Want to raise your children to have a better chance of being wealthy when they are older? Teach them self-control and patience. According to a study titled “A gradient of childhood self-control predicts health, wealth, and public safety,” tests on children of various ages, and most notably twins, showed that the child who had greater self-control and patience had a higher chance of success when they were older, as well as lower chances of various health effects.
This is great news and totally makes sense. Think about it. If you practice self-control and patience in life when it comes to whether or not to eat that box of Oreos sitting on the counter, or take your time before buying that new pair of shoes, you might have a better chance of making smarter financial decisions. You may take that second to pause and think do I really need that, or wouldn’t it be better to keep the money liquid and in the bank.
The need to delay gratification, control impulses, and modulate emotional expression is the earliest and most ubiquitous demand that societies place on their children, and success at many life tasks depends critically on children’s mastery of such self-control.

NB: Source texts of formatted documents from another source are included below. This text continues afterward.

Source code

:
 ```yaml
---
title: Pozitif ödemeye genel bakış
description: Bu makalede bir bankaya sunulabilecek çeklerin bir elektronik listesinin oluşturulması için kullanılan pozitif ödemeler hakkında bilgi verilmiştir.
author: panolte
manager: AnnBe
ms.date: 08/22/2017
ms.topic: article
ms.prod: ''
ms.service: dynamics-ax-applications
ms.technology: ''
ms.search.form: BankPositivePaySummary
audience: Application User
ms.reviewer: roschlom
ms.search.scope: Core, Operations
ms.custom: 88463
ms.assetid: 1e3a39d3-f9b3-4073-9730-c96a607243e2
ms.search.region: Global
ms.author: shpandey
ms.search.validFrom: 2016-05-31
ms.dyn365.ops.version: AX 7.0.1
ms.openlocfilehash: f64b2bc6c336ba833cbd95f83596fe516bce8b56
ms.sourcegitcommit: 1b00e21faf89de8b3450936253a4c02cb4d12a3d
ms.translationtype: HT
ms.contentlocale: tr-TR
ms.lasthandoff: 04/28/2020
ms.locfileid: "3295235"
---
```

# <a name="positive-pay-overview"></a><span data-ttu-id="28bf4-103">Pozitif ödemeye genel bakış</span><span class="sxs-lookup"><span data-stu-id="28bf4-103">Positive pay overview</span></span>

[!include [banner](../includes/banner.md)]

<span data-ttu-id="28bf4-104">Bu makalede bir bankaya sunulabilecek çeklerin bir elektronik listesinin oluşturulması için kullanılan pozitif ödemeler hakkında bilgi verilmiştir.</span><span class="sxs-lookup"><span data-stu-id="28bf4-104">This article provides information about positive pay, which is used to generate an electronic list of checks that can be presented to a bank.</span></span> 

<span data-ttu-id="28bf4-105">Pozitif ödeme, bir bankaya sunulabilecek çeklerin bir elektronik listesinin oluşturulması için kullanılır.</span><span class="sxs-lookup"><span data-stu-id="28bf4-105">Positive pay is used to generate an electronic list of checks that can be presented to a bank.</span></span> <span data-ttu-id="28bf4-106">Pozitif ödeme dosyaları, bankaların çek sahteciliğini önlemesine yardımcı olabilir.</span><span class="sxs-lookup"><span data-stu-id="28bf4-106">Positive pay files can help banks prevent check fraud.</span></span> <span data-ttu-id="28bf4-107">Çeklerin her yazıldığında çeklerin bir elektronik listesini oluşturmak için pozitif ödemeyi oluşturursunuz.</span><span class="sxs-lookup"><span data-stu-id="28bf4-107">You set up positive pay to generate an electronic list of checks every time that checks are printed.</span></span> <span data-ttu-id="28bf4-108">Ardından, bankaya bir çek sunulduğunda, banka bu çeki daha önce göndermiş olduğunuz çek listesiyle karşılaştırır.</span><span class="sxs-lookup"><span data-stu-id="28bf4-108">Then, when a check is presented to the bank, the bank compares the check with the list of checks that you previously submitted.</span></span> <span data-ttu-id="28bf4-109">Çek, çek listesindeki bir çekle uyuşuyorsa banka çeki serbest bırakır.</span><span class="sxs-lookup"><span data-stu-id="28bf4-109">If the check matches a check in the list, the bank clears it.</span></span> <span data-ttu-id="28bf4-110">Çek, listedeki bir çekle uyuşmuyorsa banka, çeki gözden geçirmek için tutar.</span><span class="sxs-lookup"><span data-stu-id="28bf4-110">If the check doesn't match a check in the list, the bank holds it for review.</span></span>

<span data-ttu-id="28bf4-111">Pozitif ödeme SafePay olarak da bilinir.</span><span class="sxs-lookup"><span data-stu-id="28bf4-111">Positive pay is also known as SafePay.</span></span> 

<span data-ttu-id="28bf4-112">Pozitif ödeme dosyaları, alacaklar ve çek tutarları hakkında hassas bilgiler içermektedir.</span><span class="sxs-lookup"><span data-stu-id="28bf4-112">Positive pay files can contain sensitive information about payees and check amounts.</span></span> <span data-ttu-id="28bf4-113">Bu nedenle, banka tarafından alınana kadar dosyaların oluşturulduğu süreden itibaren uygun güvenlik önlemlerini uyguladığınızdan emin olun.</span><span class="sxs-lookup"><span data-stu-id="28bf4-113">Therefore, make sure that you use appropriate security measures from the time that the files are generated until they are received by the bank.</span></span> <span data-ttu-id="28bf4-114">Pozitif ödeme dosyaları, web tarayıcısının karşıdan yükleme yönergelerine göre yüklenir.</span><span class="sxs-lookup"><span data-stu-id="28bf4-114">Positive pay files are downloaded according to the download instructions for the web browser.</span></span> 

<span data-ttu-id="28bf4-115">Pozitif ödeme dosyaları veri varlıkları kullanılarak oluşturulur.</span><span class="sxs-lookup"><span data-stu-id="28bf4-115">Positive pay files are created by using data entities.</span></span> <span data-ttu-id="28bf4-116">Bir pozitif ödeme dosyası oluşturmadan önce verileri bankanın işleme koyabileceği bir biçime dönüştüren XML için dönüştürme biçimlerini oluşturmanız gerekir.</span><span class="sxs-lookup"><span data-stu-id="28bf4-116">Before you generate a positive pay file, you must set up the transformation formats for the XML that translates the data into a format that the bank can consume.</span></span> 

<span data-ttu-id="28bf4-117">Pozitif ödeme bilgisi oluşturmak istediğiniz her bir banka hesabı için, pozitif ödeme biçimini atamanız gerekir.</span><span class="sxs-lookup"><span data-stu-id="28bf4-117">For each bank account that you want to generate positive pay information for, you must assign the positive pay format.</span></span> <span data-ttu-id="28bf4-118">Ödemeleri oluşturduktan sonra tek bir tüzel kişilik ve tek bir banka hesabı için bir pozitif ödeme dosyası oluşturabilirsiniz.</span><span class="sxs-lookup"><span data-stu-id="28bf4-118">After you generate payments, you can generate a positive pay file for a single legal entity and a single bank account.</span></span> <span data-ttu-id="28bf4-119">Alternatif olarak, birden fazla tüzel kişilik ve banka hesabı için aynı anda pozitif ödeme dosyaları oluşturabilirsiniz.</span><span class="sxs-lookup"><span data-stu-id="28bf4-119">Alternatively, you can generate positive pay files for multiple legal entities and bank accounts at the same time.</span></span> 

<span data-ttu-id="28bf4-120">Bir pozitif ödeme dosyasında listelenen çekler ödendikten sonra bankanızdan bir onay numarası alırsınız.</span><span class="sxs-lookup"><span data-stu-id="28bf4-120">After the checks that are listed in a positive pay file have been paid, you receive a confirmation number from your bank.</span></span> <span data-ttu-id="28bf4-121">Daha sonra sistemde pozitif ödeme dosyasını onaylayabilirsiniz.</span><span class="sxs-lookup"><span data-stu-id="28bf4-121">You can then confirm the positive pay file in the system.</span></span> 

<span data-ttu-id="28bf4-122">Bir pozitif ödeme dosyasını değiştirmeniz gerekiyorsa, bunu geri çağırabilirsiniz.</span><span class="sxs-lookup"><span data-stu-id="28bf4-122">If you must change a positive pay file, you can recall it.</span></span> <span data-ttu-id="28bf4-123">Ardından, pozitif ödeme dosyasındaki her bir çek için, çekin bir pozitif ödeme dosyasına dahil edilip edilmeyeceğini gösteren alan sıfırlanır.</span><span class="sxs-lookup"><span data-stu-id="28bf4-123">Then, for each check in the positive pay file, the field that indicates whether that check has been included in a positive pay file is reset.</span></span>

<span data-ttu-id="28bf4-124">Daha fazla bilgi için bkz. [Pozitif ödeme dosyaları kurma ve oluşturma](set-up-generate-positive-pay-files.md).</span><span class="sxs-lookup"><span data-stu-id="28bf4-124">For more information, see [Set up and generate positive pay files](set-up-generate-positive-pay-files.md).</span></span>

The key then is how to teach our children at a young age that they do not need immediate satisfaction from their little demands. Our oldest son, Bug, tests us everyday in how fast we can succumb to his constant requests. I want to do this, open that, fill my cup with water. While we make sure to teach him manners by saying please and thank you, teaching him patience, and that he does not need a piece of candy before a healthy breakfast is more difficult.
As we continue to raise our youngest son, Land Shark, we are constantly reminded of when to fall into their “demands.” As we raised Bug, I remember at times letting him cry it out and realizing, he needed to learn patience and that crying did not always signal that mom or dad would come running. We were not trying to teach them tough love, or neglecting them for our own selfish desires, we were trying to instill in them that they did not need what they thought they needed right now. Once you get to the second child, it is tough to always remember the cry-it-out rule. What we really are trying to teach both of our children though is patience and self-control. We do not want to raise children that feel enabled that they must get everything they ask for, except at times they are with the grandparents, aunts, or uncles (because they like to spoil them and have earned that right).
That is why I was happy to see a scientific study that backs what we have been teaching our kids. As they grow older, hopefully we can instill in them not only life lessons, but also a little bit of control that can help them share a secure financial future as well.